Uit het voorgaande blijkt dat Nederland het CSE-verdrag naleeft, terwijl Rusland hetzelfde verdrag al vier jaar naast zich neerlegt. Nederland en andere NAVO-staten hebben geconstateerd dat aan deze onevenwichtige situatie een einde dient te komen. Nu inspanningen van VS-afgezant Nuland tot een vergelijk te komen niets hebben opgeleverd, is een duidelijk antwoord op zijn plaats. Daarom hebben Nederland en de andere NAVO-Verdragsstaten gezamenlijk besloten de werking van het CSE-verdrag, voor zover van toepassing op Rusland, zelf ook stop te zetten. Dit houdt in dat Nederland met ingang van heden geen informatie aan Rusland verschaft over Nederlands Verdragsgebonden militair materieel. Ook laat Nederland geen Russische inspecties meer toe in het kader van dit Verdrag. Samen met andere NAVO-Bondgenoten zal Nederland Rusland en de andere Verdragsstaten over dit besluit informeren in de eerstvolgende Joint Consultative Group, het forum in Wenen waar CSE-gerelateerde onderwerpen worden besproken. Ook zal Nederland in zijn rol van depositaris van het CSE-verdrag Verdragsstaten per nota informeren.

Stopzetting betreft alleen implementatie ten opzichte van Rusland. Dit heeft geen gevolgen voor de implementatie ten opzichte van andere Verdragsstaten. Nederland zal zijn verplichtingen tegenover de andere 28 Verdragsstaten blijven nakomen en de afgesproken plafonds voor materieel blijven respecteren.

Stopzetting wil niet zeggen dat Nederland het CSE-verdrag als zodanig opschort. Nederland is van mening dat het CSE-verdrag opschorting niet toelaat. De reden dat Nederland besluit de werking van het CSE-verdrag ten opzichte van Rusland stop te zetten is dat niet verwacht mag worden dat Nederland gebonden is aan implementatie van een verdrag met een staat die dit verdrag zelf weigert te implementeren. De Nederlandse stopzetting is een kwestie van wederkerigheid.

Bovengenoemde stopzetting heeft geen gevolgen voor andere afspraken over militaire transparantie in het kader van de OVSE. Nederland blijft deze afspraken, zoals bijvoorbeeld in het kader van het Weens Document 1999, nakomen. Dit document verschilt wezenlijk van het CSE-verdrag, omdat het een politieke en geen juridisch bindende overeenkomst betreft. Net zoals inspecteurs uit NAVO-staten niet wordt belet Rusland te bezoeken in het kader van het Weens Document 1999, zal Nederland Russische inspectieteams blijven ontvangen.

Slot

Militaire transparantie in Europa is een groot goed, niet alleen met het oog op stabiliteit in de OVSE, maar ook voor het bevorderen van vertrouwen tussen de NAVO en Rusland.

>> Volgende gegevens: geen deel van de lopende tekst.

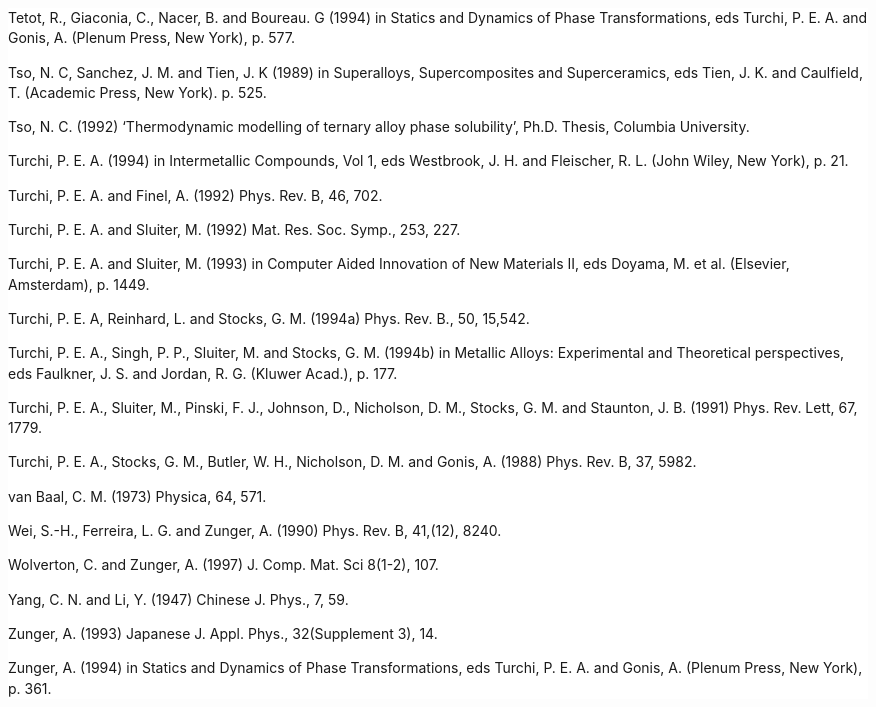 Tetot, R., Giaconia, C., Nacer, B. and Boureau. G (1994) in Statics and Dynamics of Phase
Transformations, eds Turchi, P. E. A. and Gonis, A. (Plenum Press, New York), p. 577.

Tso, N. C, Sanchez, J. M. and Tien, J. K (1989) in Superalloys, Supercomposites and
Superceramics, eds Tien, J. K. and Caulfield, T. (Academic Press, New York). p. 525.

Tso, N. C. (1992) ‘Thermodynamic modelling of ternary alloy phase solubility’, Ph.D.
Thesis, Columbia University.

Turchi, P. E. A. (1994) in Intermetallic Compounds, Vol 1, eds Westbrook, J. H. and
Fleischer, R. L. (John Wiley, New York), p. 21.

Turchi, P. E. A. and Finel, A. (1992) Phys. Rev. B, 46, 702.

Turchi, P. E. A. and Sluiter, M. (1992) Mat. Res. Soc. Symp., 253, 227.

Turchi, P. E. A. and Sluiter, M. (1993) in Computer Aided Innovation of New Materials II,
eds Doyama, M. et al. (Elsevier, Amsterdam), p. 1449.

Turchi, P. E. A, Reinhard, L. and Stocks, G. M. (1994a) Phys. Rev. B., 50, 15,542.

Turchi, P. E. A., Singh, P. P., Sluiter, M. and Stocks, G. M. (1994b) in Metallic Alloys:
Experimental and Theoretical perspectives, eds Faulkner, J. S. and Jordan, R. G. (Kluwer
Acad.), p. 177.

Turchi, P. E. A., Sluiter, M., Pinski, F. J., Johnson, D., Nicholson, D. M., Stocks, G. M. and
Staunton, J. B. (1991) Phys. Rev. Lett, 67, 1779.

Turchi, P. E. A., Stocks, G. M., Butler, W. H., Nicholson, D. M. and Gonis, A. (1988) Phys.
Rev. B, 37, 5982.

van Baal, C. M. (1973) Physica, 64, 571.

Wei, S.-H., Ferreira, L. G. and Zunger, A. (1990) Phys. Rev. B, 41,(12), 8240.

Wolverton, C. and Zunger, A. (1997) J. Comp. Mat. Sci 8(1-2), 107.

Yang, C. N. and Li, Y. (1947) Chinese J. Phys., 7, 59.

Zunger, A. (1993) Japanese J. Appl. Phys., 32(Supplement 3), 14.

Zunger, A. (1994) in Statics and Dynamics of Phase Transformations, eds Turchi, P. E. A.
and Gonis, A. (Plenum Press, New York), p. 361.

Om die reden is Nederland na 2007 doorgegaan met het implementeren van dit Verdrag. Het is betreurenswaardig dat Rusland onvermurwbaar is gebleken, ondanks pogingen van de NAVO een oplossing te vinden. Tegelijk ben ik doordrongen van het belang van juridische en politiek bindende afspraken over conventionele wapenbeheersing in Europa. Daarom is Nederland vanzelfsprekend bereid met alle partijen te blijven praten over hoe het regime voor conventionele wapenbeheersing in Europa gemoderniseerd kan worden.